//===----------------------------------------------------------------------===//
// LLVM IR Embedded Metadata
//===----------------------------------------------------------------------===//

Sep 19, 2008 - Initial Revision

This note describes a new approach to embedding arbitrary metadata in the LLVM
IR in an efficient way.  This introduces some new concepts and complexity, but 
it will deliver substantially improved efficiency and clarity, as well as give
LLVM new capabilities.

LLVM IR currently directly supports two forms of metadata: the llvm.annotation
intrinsic and debug information.  First I'll describe problems with the current
debug info implementation (annotations have a subset of the problems that debug
info faces, so I won't explicitly talk about it), I'll describe the proposed
solution, then talk about future directions that this design also helps with.

One thing that is worth pointing out is that the existing implementation has
served LLVM quite well for a long time and it hit a very important sweet spot of
getting things working quickly, allowing us to move on to other important
problems.  This proposal should be seen as a refinement of existing work, not
something that obviates the need for that earlier work.

//===----------------------------------------------------------------------===//
// Intro to LLVM Debug Information
//===----------------------------------------------------------------------===//

LLVM debug information currently *works* fine.  It is capable of capturing
source information for a broad range of different source languages and is easily
extensible to support new languages.  Debug information in general consists of
two major pieces: line location information and user variable information.

Line location information is conceptually very simple: the IR uses calls to the
@llvm.dbg.stoppoint intrinsic to represent line markers.  The calls take
constant integers that describe the line/column number of the location and a
pointer to information that describes the "subprogram" the line exists in.  Here
is a random example:

call void @llvm.dbg.stoppoint( i32 7, i32 0,
  {  }* bitcast (%llvm.dbg.compile_unit.type* @llvm.dbg.compile_unit to {  }*) )

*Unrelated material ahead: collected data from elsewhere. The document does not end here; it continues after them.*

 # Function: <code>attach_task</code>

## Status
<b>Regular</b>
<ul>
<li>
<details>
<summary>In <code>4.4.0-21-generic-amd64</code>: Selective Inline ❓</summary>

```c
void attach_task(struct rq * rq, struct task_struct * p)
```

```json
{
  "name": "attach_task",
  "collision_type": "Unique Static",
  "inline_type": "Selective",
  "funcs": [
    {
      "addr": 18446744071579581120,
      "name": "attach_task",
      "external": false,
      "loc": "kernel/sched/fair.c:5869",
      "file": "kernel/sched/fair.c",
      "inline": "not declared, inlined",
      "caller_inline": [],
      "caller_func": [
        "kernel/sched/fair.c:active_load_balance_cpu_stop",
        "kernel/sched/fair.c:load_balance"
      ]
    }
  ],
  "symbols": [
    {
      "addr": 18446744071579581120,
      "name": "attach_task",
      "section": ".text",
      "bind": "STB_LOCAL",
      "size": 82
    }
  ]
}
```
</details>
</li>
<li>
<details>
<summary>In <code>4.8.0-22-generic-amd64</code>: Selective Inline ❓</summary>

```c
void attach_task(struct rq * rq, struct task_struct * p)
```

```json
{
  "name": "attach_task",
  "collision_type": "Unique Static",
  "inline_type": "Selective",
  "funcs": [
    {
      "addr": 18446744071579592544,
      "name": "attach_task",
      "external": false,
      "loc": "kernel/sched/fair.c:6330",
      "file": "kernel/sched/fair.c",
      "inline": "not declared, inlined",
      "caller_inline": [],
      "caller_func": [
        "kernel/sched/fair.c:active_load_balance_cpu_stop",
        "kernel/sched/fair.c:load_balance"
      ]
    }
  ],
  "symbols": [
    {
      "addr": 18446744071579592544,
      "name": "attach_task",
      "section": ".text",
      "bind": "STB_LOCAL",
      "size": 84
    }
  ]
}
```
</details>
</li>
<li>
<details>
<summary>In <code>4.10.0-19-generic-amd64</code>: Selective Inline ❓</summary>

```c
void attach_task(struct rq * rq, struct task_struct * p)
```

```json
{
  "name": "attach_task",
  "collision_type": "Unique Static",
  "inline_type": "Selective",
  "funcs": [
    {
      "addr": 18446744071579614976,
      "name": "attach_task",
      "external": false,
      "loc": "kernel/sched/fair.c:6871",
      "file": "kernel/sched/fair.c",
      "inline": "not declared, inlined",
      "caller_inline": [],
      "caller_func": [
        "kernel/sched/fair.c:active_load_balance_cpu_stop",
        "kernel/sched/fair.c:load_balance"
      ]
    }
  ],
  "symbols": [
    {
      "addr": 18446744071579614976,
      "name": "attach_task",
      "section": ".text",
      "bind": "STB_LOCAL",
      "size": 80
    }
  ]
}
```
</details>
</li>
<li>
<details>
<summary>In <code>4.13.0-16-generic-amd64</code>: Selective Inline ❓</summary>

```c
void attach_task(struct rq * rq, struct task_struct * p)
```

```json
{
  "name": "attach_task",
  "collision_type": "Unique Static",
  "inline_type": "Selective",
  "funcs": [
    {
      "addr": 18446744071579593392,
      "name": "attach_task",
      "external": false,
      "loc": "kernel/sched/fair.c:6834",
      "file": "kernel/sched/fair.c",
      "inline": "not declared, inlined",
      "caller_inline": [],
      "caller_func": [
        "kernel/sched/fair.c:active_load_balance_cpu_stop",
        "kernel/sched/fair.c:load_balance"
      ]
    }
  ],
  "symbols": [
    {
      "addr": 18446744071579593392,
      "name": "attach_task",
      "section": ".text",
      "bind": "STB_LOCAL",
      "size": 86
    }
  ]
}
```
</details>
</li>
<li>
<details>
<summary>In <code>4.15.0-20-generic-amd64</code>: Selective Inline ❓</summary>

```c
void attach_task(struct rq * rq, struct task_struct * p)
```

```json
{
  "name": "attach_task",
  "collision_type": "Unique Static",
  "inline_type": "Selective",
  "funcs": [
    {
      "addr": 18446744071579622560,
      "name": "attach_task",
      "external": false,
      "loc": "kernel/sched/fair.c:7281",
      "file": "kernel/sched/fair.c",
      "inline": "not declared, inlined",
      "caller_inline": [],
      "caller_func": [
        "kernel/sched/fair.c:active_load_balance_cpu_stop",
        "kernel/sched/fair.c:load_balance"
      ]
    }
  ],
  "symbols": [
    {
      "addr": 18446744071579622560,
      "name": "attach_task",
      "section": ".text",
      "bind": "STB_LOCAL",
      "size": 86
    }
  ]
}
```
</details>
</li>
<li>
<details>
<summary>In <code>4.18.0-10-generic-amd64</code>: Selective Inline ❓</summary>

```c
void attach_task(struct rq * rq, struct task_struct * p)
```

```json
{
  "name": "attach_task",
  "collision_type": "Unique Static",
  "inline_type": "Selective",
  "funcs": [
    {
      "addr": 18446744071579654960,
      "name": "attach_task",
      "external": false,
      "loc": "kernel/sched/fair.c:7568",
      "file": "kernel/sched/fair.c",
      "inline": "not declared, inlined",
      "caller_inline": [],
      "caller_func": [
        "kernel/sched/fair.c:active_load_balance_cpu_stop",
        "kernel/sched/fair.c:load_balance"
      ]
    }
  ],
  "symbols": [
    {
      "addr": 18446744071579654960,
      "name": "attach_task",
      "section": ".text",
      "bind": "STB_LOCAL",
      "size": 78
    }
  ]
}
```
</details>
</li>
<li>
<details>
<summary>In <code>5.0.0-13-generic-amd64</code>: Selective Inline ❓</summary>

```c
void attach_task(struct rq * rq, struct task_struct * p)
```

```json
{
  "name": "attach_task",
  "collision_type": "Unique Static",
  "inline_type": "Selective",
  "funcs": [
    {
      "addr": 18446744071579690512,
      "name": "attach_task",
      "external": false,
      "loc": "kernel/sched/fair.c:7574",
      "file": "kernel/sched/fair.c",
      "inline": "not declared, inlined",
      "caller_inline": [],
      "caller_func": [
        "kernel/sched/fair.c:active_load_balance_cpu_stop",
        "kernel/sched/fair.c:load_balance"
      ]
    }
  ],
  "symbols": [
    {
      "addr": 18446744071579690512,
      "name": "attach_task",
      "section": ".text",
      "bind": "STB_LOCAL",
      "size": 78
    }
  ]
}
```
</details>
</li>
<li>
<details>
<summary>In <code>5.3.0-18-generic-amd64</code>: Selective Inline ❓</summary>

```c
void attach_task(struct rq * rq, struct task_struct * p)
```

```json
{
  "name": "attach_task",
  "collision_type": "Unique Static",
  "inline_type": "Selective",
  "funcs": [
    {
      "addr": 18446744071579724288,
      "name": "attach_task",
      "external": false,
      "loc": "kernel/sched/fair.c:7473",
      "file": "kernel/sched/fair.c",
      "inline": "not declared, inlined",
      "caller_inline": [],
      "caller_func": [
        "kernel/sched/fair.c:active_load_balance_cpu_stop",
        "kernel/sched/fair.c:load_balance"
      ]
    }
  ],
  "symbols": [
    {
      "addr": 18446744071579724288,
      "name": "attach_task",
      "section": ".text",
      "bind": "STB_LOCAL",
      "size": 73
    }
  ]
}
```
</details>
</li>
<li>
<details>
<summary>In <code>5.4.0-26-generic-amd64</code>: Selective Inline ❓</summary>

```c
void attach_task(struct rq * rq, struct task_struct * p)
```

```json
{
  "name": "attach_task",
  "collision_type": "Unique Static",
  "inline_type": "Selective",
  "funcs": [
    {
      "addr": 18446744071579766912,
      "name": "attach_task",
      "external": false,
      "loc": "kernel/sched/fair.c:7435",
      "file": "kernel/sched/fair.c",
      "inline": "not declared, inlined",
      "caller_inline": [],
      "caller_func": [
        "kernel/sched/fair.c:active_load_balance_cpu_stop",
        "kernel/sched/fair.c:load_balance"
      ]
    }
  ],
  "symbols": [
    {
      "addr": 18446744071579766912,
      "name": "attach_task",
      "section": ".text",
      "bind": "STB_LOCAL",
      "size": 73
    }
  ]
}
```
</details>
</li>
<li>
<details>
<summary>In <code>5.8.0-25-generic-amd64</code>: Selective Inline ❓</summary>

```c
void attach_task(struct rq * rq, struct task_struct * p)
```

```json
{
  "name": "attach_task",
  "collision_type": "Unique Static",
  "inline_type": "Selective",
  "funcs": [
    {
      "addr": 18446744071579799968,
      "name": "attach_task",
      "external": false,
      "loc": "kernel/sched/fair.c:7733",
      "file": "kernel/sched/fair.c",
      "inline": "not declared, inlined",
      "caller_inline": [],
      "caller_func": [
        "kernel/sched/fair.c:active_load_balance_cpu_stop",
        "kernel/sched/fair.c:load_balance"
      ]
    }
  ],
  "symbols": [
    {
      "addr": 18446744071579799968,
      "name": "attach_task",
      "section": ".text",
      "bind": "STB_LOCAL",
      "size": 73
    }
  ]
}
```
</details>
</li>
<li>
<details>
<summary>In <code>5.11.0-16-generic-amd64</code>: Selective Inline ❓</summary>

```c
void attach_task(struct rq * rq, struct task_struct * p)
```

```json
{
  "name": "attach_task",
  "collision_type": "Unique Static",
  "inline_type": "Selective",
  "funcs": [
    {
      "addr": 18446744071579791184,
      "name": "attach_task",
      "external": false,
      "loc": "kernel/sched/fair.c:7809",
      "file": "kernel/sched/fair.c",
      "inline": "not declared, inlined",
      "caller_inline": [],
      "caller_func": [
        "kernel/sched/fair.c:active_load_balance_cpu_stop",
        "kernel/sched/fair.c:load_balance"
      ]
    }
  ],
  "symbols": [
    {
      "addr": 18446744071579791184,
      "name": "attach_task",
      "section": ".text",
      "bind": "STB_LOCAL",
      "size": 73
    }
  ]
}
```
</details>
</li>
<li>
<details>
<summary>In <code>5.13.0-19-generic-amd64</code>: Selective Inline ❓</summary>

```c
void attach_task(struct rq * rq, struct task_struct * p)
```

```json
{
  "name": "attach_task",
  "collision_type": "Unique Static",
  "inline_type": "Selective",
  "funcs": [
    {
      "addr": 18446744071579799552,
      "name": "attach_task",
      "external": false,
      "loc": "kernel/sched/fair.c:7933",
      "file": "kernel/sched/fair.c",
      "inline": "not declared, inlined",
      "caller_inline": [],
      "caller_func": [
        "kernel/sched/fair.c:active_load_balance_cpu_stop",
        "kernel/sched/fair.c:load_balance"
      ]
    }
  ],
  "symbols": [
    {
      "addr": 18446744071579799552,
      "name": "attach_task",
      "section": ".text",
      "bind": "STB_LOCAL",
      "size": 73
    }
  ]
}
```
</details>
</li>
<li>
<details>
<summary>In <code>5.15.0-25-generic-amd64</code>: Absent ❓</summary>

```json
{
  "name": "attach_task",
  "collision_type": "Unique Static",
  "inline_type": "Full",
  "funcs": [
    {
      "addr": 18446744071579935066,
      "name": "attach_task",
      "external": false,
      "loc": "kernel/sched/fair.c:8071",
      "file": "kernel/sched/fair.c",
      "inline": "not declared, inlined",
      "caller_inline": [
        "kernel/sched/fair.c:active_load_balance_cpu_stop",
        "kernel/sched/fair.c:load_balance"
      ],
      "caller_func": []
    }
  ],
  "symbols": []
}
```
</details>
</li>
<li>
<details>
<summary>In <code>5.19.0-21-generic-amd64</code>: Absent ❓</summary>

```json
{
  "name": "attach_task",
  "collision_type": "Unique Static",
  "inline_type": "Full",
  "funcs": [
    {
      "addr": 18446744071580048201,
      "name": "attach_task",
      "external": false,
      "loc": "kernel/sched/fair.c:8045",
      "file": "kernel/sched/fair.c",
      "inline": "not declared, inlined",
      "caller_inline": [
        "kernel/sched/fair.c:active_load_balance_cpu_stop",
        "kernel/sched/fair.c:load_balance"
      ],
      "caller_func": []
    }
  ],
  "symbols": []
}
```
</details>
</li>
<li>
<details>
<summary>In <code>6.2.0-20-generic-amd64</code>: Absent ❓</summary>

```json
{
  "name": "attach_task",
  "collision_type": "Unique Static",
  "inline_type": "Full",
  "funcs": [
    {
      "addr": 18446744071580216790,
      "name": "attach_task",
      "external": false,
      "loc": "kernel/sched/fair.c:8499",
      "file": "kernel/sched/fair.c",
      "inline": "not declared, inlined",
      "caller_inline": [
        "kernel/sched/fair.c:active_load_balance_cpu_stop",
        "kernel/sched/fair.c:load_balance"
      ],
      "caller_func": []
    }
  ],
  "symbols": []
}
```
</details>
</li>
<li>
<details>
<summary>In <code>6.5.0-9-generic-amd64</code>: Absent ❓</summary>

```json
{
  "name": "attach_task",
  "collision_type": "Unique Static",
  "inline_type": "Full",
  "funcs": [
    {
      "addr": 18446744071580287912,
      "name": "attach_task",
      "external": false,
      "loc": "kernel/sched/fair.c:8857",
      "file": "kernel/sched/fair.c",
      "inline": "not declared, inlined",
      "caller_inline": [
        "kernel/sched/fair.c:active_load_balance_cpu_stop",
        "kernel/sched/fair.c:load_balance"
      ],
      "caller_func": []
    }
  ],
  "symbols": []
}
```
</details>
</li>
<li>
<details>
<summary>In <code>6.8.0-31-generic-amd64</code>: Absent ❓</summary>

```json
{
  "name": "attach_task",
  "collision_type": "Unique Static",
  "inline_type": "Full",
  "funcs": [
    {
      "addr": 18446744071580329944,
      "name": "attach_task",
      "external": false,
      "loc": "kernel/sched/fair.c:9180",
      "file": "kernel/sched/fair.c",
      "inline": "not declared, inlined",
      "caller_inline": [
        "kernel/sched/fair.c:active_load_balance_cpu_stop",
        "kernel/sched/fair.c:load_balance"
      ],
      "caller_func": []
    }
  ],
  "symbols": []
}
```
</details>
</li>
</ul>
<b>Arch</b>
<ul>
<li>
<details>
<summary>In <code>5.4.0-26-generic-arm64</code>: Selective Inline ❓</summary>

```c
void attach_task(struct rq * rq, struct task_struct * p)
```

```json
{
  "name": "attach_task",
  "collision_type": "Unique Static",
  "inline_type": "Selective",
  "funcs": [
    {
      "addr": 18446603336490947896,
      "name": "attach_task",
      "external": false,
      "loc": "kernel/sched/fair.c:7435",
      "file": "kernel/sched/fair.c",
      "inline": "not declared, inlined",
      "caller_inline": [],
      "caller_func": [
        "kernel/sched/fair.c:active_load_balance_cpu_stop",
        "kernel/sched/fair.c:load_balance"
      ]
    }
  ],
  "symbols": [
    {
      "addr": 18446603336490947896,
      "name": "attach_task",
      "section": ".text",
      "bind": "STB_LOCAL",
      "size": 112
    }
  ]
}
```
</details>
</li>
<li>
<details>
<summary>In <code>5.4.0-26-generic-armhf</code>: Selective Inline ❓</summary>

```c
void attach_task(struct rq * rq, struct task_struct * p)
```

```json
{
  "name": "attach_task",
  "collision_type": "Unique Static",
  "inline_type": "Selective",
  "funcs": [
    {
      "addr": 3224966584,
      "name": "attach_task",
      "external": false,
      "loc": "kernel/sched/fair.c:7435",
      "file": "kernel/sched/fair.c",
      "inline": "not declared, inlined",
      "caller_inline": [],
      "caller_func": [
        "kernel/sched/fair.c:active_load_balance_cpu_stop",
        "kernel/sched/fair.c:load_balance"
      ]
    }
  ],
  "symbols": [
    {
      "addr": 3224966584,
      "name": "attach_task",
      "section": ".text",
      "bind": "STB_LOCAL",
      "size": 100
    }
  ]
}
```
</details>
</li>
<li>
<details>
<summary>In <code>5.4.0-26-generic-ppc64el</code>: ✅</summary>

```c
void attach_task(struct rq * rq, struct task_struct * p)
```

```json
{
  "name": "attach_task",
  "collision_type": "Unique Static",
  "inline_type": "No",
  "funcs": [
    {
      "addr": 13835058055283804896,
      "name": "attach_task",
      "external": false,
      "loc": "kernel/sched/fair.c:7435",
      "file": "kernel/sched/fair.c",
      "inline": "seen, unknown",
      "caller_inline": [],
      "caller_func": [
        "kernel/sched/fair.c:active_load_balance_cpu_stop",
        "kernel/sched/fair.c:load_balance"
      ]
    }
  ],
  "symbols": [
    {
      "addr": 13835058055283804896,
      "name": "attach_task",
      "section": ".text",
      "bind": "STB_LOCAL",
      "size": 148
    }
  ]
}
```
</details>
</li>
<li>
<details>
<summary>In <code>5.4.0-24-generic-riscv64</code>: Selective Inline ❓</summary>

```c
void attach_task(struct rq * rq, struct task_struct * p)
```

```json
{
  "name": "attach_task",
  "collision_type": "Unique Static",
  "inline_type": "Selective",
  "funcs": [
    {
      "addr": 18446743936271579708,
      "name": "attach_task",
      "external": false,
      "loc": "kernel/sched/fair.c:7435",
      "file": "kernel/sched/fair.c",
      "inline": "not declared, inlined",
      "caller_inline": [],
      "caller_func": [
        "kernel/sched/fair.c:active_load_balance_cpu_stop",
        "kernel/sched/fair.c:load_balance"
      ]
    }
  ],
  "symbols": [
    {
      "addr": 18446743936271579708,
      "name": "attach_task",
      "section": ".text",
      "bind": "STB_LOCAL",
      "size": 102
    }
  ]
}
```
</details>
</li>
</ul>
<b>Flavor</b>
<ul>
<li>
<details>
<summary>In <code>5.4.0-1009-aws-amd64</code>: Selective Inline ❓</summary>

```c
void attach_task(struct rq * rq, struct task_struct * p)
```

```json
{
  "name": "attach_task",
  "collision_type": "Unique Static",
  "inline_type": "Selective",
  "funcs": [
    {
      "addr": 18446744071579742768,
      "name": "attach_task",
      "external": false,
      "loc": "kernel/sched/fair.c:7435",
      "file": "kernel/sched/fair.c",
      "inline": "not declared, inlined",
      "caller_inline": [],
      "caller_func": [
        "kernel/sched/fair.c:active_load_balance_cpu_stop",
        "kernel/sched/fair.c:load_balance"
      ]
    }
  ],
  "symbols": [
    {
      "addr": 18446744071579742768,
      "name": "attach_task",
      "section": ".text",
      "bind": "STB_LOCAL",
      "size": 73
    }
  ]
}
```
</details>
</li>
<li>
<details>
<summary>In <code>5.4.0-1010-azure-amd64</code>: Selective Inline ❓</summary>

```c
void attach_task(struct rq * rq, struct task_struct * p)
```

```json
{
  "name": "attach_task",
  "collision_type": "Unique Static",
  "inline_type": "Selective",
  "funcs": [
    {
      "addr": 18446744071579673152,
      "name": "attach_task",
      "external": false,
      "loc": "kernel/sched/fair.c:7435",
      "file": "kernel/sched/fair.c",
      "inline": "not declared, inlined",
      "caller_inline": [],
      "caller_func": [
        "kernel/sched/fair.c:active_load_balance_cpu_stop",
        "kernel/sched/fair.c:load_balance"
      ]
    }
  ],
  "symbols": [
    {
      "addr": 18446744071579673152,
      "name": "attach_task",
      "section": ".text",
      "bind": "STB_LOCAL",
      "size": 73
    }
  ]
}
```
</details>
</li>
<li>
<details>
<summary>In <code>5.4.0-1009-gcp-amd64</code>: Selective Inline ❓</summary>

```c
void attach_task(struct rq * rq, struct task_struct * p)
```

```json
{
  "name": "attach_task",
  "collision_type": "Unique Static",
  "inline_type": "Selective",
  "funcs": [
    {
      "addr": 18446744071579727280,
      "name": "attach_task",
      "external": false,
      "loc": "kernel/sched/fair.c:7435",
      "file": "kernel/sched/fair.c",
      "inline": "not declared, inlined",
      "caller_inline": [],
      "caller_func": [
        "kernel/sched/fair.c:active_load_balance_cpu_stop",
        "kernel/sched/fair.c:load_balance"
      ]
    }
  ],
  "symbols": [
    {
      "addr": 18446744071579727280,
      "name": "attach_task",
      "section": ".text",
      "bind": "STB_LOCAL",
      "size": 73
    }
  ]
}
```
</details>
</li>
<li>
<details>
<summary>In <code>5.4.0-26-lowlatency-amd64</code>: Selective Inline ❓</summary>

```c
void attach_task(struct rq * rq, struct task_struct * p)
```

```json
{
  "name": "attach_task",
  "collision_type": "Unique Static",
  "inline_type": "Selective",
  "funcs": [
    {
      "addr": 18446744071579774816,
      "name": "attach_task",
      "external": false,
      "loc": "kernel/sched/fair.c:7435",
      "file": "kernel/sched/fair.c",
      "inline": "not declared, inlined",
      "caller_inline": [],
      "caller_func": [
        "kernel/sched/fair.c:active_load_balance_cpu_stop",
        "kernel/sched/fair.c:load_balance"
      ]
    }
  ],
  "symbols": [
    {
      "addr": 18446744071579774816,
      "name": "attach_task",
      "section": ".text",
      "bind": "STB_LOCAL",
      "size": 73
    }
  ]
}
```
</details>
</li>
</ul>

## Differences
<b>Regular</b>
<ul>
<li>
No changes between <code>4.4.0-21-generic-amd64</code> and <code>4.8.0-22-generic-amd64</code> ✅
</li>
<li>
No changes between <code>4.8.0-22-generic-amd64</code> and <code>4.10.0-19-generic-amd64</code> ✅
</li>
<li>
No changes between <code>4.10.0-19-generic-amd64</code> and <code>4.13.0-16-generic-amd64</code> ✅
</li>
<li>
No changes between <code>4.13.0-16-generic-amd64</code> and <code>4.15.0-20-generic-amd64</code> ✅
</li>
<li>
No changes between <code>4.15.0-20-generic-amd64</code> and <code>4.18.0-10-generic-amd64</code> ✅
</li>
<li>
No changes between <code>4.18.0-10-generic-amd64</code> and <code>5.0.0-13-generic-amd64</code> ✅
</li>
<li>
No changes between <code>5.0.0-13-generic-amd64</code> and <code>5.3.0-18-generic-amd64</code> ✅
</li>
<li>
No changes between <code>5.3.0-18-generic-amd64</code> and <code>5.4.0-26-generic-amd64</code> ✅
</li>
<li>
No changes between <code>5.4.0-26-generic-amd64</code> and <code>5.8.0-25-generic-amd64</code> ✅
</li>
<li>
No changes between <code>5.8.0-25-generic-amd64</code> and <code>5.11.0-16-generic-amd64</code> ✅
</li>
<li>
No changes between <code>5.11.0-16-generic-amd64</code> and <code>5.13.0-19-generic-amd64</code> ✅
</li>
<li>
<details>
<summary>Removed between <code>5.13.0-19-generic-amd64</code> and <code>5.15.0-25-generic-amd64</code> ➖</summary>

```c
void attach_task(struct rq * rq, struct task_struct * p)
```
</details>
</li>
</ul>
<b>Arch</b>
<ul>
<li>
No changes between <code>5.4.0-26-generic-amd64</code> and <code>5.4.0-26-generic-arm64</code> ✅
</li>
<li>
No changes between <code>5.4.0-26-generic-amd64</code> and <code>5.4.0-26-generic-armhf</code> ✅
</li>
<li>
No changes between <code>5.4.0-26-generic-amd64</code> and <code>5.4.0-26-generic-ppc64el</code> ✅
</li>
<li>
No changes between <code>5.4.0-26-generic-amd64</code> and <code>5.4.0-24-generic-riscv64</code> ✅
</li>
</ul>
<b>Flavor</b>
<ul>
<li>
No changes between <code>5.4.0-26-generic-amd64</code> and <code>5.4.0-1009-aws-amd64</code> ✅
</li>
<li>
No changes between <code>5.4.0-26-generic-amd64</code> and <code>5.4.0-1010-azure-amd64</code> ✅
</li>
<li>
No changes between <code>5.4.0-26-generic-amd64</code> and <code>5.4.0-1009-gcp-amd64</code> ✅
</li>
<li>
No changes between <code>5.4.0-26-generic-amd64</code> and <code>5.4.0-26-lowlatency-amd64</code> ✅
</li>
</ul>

Of course, this isn't complete without seeing the llvm.dbg.compile_unit
definition.  It is:

@llvm.dbg.compile_unit = internal constant %llvm.dbg.compile_unit.type {
    i32 393233, 
    {  }* bitcast (%llvm.dbg.anchor.type* @llvm.dbg.compile_units to {  }*), 
    i32 1, 
    i8* getelementptr ([11 x i8]* @str1, i32 0, i32 0), 
    i8* getelementptr ([50 x i8]* @str2, i32 0, i32 0), 
    i8* getelementptr ([45 x i8]* @str3, i32 0, i32 0) },
     section "llvm.metadata"

And these are the globals that it references:

@str1 = internal constant [11 x i8] c"funccall.c\00", section "llvm.metadata"
@str2 = internal constant [50 x i8]
             c"/Volumes/Big2/llvm/llvm/test/Regression/Debugger/\00",  
             section "llvm.metadata"
@str3 = internal constant [45 x i8]
             c"4.0.1 LLVM (Apple Computer, Inc. build 5421)\00\00",
             section "llvm.metadata"
@llvm.dbg.compile_units = linkonce constant 
    %llvm.dbg.anchor.type { i32 393216, i32 17 }, section "llvm.metadata"

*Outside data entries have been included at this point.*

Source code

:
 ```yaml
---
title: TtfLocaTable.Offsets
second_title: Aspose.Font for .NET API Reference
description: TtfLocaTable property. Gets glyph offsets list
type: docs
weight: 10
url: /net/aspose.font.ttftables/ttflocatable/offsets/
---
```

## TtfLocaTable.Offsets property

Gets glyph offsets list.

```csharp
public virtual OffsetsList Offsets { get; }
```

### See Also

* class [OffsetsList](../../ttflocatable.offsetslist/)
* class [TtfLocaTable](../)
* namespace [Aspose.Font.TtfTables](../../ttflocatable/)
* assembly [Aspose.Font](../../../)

Variable information is also conceptually simple.  For each user-level variable
there is either an entry hanging off @llvm.global_variables or an
@llvm.dbg.declare intrinsic call.  In either case, the intrinsic or global
connects the location of the variable with a pointer to an LLVM IR global in
the llvm.metadata section that describes it.  This then recursively points off
to type information, etc.  I won't give an example, because even a simple one
is very large.

Interestingly enough, this representation in the LLVM IR is not the
representation that either the front-end generates or the code generator
consumes.  Because the IR representation is very verbose and complex, a
transient tree representation defined in the llvm/CodeGen/MachineModuleInfo.h
is produced by the front-end, and this representation then serializes itself
into the LLVM IR.  When the code generator goes to emit DWARF information, it
first converts the LLVM IR into the MachineModuleInfo tree representation, then
emits DWARF during a tree-walk of the MachineModuleInfo nodes.

See http://llvm.org/docs/SourceLevelDebugging.html for more information on the
form and structure of LLVM debug info.

//===----------------------------------------------------------------------===//
// Problems with LLVM Debug Information
//===----------------------------------------------------------------------===//

As I mentioned before, our debug information representation is rich enough to
describe most simple things and is fully capable of capturing the full source
level type system.  One way to look at it is that it is an encoding of DWARF
debug info that is captured into the LLVM IR through these global variable
descriptors.  This gives us great generality and made it possible to implement
debug info support without extending the LLVM IR.

However, the current representation obviously has problems.  First, it is very
difficult to read: in the @llvm.dbg.compile_unit descriptor (for example), you
have to skip around in the file to find out that it represents a file named
funccall.c.  Looking at descriptors for types is also very difficult.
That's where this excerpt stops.